Há ‘Musiquinha’, claro. Uma ironia mais triste, mais marcada, entre o libertado e o alienado. Curioso é verificar que, do ponto de vista musical, é um dos tratados que aqui se explanam sem atropelos. E há dois momentos que hão-de incendiar e comover muitos dos concertos dos Deolinda, mesmo diluídos entre propostas de outro cariz, menos catalisador e menos tocante. Um: ‘Medo de Mim’, uma construção arrepiante, exemplar, vivida em primeira instância mas decididamente transmissível, como têm que ser as canções que podemos desfraldar como bandeiras, partindo de uma história particular para um alarme geral. Genial. Dois: ‘Balanço’, talvez a mais forte das dádivas vocais da cantora Ana Bacalhau, um recado de mãe para criança em hora de silêncios funestos e de limitações pouco naturais. Vamos ouvir falar dele, e depressa. Por fim, aquilo que primeiro se ouve: ‘Seja Agora’. E outra vez estes moços a jogar com a pluralidade de significados, com as camadas de leitura, com os níveis de envolvimento.
Um recado simples ou uma declaração de fundo?
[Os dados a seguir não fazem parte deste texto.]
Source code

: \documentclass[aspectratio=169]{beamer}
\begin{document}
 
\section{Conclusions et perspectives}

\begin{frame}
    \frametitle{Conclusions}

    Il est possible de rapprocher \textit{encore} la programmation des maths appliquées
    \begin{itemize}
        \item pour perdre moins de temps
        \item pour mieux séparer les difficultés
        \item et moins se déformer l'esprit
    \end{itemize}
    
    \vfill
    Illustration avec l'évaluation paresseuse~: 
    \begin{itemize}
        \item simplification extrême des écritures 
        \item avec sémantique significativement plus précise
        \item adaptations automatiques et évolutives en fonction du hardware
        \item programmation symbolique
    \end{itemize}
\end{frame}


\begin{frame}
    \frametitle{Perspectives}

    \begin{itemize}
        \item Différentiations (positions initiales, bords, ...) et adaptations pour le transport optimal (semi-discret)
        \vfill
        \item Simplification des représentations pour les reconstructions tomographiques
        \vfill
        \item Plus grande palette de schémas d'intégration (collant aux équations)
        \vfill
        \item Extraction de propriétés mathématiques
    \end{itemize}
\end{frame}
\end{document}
Cada um escolherá o seu mergulho. Mas não passará ao lado disto: “Nós havemos ambos de encontrar/um destino qualquer/ou um banquinho bom para sentar/Vai ser tão bonito descobrir/que no futuro só/quem decide é a vontade/Tem de acontecer, porque tem de ser/e o que tem de ser tem muita força/E sei que vai ser, porque tem de ser/Se é pra acontecer, pois que seja agora”. Foi o que tinha de ser, este disco abençoado em cuja sombra nos protegemos (do esquecimento, do desalento, da fatalidade), a cuja luz deliciados nos expomos (à paixão, à força, à magia concentrada). Agora, se quiserem continuar a tratá-los como um “fenómeno” ou como uma “revelação”, por favor não fiquem por aí – os Deolinda são, na nossa capela de egos e cegos, uma vitamina e uma revolução. Façam-nos sorrir, chorar, sonhar, pensar, lutar ou apenas recomeçar tudo, façam o que fizerem, fazem-no com tanto sentimento que nos põem em sentido. Figurado, claro, que aqui as artes nunca são marciais. Último aviso que vos deixo: dentro de ‘Mundo Pequenino’, há um insuspeito e infinito universo. Onde cabemos todos, com conforto e inquietação. 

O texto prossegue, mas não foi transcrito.